Utilitarianism can be delineated as the uncertainties surrounding the ethical issues. Rule utilitarian investigates the individual actions, carried out as per the regulations implemented deliberately to foster the utmost utility (McCloskey 2017). Act utilitarian, on the other hand, focuses on analyzing regulations superseding action. The rights of an individual can be defined as deontology. Through the implication of this philosophy, businesses can pledge equal respect for everyone associated with the work. One of the significant philosophies often used in ethical decision-making is deontology (Drahos 2016). Woolworths has not taken all measures effectively to avoid such copyright issue. Relativist perspective can be defined as how groups and individuals use their experience to manage ethical behaviour. Virtual ethics assume that conformists should follow the ethical guideline in a specific context. Justice is another moral philosophy that promotes fairness in the ethical decision-making process (Goodpaster 2015). In the selected case scenario, neither Woolworths nor Ubuntu Baba’s founder and product designer has involved any legal bodies to resolve the issue, which I think is a major ethical concern surrounding the particular matter. It is not the first time that Woolworths has been accused of copying product design or idea.
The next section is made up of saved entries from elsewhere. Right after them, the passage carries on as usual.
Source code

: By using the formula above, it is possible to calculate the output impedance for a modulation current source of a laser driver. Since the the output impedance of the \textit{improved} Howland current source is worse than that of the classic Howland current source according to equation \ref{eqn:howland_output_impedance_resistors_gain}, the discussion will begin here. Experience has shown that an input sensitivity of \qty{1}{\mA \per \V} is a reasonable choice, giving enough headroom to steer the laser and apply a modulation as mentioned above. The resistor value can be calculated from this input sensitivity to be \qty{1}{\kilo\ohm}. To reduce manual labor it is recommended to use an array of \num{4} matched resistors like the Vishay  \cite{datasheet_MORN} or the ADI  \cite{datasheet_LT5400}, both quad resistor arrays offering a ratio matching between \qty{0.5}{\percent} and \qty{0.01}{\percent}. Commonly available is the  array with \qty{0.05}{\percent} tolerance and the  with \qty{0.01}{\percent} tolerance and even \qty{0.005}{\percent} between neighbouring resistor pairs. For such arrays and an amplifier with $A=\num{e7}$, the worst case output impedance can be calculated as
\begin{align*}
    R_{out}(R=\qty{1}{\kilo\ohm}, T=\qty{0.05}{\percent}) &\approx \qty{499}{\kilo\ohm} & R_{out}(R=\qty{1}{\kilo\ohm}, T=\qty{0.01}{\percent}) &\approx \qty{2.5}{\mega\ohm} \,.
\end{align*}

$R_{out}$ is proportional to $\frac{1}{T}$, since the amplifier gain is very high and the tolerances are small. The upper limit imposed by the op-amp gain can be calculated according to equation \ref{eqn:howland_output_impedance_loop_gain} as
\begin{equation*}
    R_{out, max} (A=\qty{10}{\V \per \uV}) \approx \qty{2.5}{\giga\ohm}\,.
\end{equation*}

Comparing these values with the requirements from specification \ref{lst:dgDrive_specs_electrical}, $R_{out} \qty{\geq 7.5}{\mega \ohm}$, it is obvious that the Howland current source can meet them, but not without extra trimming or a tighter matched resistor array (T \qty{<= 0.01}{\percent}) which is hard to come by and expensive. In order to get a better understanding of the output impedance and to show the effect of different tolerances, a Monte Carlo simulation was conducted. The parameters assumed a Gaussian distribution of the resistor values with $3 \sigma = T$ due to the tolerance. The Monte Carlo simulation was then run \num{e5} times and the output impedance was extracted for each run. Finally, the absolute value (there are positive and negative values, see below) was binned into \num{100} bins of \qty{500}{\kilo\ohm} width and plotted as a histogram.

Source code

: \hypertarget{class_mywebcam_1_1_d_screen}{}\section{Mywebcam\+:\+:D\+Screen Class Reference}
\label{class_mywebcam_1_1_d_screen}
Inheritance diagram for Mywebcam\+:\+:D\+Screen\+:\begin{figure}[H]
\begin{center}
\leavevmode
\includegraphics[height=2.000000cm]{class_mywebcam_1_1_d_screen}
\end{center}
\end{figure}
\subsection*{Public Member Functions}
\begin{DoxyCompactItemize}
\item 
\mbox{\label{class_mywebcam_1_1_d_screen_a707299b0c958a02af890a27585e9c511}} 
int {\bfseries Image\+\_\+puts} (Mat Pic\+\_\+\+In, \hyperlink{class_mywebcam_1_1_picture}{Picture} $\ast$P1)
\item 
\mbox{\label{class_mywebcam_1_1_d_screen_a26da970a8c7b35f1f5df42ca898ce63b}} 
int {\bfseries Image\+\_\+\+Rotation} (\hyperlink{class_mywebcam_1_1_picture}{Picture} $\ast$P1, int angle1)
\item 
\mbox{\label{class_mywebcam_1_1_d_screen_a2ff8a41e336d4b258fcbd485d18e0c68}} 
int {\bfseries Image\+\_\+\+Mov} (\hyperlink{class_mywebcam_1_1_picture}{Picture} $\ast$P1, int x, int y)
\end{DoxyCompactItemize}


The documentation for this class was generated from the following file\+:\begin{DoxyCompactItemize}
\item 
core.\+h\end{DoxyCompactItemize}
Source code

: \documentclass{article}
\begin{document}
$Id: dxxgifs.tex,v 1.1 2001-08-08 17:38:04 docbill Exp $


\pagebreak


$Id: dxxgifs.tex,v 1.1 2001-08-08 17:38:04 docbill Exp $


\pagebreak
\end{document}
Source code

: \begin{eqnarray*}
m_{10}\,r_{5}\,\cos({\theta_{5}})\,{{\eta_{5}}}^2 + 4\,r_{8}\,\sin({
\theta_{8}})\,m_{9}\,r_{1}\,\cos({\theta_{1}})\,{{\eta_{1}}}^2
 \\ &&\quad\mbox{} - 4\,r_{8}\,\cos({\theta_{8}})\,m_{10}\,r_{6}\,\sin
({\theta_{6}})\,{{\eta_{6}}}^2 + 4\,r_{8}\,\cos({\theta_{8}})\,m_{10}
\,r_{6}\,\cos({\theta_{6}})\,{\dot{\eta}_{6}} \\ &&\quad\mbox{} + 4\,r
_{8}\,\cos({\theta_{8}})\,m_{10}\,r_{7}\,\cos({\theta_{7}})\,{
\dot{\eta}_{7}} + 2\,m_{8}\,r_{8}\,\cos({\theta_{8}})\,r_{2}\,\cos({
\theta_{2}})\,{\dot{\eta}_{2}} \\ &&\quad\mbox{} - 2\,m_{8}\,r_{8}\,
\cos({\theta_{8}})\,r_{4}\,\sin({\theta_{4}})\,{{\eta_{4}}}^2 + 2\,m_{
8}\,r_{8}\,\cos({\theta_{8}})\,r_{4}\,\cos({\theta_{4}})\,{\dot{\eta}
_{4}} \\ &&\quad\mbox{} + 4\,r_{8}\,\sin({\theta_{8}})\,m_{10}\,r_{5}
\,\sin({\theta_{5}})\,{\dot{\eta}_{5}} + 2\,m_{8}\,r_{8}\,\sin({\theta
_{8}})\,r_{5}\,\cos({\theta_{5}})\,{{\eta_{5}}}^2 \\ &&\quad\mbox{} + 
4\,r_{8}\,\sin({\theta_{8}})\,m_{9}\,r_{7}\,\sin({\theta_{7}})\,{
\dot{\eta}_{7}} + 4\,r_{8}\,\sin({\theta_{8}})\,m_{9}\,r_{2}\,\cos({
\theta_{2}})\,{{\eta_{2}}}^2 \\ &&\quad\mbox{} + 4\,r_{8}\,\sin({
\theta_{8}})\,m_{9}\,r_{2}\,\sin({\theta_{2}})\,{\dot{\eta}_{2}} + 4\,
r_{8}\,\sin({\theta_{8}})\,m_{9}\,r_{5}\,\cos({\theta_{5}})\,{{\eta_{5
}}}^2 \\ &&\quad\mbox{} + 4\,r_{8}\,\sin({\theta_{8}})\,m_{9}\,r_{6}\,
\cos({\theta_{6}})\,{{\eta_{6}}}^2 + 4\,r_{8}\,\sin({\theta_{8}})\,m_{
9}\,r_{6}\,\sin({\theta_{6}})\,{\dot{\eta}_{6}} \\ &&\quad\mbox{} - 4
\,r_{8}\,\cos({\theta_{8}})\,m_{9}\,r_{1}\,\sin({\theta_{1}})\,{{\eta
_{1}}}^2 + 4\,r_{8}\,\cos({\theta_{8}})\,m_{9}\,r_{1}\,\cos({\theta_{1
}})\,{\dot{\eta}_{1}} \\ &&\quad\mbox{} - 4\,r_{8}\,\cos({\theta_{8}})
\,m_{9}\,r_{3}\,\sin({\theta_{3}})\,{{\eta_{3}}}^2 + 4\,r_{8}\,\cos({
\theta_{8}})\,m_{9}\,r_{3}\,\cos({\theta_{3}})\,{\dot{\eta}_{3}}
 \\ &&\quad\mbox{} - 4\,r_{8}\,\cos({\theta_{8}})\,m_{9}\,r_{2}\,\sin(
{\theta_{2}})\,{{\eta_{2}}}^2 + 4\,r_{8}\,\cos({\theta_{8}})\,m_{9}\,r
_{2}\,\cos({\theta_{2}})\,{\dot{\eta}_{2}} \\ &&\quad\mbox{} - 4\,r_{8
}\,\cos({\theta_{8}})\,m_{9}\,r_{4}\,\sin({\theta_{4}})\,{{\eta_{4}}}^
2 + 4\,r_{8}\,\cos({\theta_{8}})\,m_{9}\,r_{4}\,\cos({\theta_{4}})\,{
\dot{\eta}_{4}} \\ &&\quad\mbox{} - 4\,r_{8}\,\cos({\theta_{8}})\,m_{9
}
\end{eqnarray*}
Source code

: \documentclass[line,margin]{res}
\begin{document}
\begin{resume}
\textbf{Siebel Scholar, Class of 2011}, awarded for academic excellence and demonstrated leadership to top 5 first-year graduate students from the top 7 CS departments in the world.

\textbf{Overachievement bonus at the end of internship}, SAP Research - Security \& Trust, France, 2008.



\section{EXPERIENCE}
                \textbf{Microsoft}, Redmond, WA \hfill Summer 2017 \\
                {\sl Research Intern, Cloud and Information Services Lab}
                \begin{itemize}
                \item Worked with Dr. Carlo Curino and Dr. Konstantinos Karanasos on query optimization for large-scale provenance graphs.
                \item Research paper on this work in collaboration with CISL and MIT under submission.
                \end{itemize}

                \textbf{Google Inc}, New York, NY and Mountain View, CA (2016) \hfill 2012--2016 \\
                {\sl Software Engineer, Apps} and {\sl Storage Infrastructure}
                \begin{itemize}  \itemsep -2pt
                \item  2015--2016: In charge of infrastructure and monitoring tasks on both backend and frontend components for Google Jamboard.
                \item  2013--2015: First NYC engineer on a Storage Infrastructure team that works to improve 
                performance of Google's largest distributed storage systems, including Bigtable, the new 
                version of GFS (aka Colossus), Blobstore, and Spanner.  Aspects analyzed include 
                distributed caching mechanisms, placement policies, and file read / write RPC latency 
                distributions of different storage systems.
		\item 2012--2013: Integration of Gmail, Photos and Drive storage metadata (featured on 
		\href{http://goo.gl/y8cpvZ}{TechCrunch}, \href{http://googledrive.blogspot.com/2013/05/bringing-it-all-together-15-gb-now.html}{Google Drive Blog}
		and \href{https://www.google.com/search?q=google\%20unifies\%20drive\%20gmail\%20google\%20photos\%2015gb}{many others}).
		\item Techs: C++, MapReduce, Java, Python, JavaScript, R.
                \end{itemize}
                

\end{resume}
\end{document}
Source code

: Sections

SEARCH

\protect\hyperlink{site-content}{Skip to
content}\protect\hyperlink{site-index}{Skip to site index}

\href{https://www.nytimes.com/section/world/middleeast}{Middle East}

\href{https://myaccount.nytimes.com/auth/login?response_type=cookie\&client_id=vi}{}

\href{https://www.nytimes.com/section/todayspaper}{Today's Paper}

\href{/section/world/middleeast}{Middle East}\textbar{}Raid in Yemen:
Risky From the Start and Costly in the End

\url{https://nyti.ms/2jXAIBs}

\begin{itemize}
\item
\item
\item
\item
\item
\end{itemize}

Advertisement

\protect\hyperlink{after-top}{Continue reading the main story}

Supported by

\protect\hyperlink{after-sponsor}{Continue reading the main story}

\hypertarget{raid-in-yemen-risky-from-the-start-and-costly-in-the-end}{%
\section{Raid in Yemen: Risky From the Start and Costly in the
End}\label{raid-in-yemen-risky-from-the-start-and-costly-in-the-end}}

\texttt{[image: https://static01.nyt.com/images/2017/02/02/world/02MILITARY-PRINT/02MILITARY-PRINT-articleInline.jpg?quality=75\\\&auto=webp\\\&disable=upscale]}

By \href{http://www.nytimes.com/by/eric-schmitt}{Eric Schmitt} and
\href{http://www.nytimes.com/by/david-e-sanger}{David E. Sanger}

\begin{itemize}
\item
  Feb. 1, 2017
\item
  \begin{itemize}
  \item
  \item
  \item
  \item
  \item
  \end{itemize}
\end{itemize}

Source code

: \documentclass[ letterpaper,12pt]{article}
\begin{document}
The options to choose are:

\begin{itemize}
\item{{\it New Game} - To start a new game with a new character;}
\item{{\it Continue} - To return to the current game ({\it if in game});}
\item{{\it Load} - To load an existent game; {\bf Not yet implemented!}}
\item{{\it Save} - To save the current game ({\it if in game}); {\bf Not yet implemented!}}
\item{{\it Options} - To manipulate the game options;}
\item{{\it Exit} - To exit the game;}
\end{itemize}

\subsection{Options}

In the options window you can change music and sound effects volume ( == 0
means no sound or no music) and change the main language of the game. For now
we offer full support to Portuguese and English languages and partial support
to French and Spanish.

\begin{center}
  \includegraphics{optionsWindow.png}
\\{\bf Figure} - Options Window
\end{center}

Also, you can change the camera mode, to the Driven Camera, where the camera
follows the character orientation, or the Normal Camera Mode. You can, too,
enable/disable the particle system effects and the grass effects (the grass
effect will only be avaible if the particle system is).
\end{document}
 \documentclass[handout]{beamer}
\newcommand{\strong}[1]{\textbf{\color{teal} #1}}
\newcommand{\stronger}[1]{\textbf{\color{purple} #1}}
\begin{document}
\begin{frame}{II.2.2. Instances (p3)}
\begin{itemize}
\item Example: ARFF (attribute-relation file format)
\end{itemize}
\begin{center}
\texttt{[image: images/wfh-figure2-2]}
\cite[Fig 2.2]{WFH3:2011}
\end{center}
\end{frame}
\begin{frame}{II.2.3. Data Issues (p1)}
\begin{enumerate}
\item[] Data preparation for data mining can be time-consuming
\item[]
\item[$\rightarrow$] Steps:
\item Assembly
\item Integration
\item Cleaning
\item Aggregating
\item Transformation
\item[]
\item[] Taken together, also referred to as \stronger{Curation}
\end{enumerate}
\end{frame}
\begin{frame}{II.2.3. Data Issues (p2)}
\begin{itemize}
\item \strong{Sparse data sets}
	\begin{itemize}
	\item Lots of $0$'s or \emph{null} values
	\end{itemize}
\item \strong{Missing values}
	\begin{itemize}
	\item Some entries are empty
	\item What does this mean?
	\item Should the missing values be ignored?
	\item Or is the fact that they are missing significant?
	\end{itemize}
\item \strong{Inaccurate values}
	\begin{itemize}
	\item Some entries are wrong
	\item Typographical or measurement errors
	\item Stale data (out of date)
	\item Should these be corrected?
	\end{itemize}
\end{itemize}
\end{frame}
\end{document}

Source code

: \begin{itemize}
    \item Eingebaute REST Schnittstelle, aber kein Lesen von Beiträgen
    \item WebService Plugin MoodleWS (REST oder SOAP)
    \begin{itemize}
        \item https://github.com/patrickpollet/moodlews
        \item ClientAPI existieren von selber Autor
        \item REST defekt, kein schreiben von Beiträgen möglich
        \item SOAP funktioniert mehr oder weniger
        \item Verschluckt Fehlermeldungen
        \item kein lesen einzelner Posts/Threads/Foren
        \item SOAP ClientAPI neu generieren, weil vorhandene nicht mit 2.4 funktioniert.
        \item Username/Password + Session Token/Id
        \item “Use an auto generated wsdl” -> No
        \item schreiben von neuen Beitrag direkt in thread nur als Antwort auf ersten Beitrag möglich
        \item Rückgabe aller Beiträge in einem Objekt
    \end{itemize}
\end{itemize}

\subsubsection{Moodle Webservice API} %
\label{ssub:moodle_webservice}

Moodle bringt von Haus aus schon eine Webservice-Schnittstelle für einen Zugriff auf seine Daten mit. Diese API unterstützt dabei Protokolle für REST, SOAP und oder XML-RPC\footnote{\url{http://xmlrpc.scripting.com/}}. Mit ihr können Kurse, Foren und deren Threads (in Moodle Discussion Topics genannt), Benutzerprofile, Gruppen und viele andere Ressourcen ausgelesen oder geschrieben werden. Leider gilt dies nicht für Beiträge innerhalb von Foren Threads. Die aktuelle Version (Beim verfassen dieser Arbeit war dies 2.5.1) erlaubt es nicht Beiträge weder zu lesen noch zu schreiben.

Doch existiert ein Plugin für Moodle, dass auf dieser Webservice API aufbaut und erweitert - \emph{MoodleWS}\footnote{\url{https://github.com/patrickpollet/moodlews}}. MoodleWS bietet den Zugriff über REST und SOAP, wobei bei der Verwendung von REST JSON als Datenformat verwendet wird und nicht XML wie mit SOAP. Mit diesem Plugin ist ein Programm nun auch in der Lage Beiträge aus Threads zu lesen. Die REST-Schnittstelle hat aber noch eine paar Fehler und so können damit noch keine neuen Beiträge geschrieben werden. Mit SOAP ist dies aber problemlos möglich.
Therefore, it is significant for the large retailer to follow moral philosophies in their decision-making in order to avoid such allegation in future and maintain a good reputed brand image in the domestic and international market.
By analyzing the case study, it can be assessed that Woolworths did not follow the legal guideline in their major functions, including product design, processing and supply. In my personal opinion, Shannon McLaughlin should have lodged the issue to the legal bodies to be compensated from Woolworths. Despite being a large corporate, Woolworths was alleged to have copied the design and colours of the Ubuntu Baba baby carriers, designed by a founder and designer of a small company. Such allegation against Woolworth indicates that the company fails to follow its corporate objective of facilitating small-sized local enterprise to grow in the domestic market.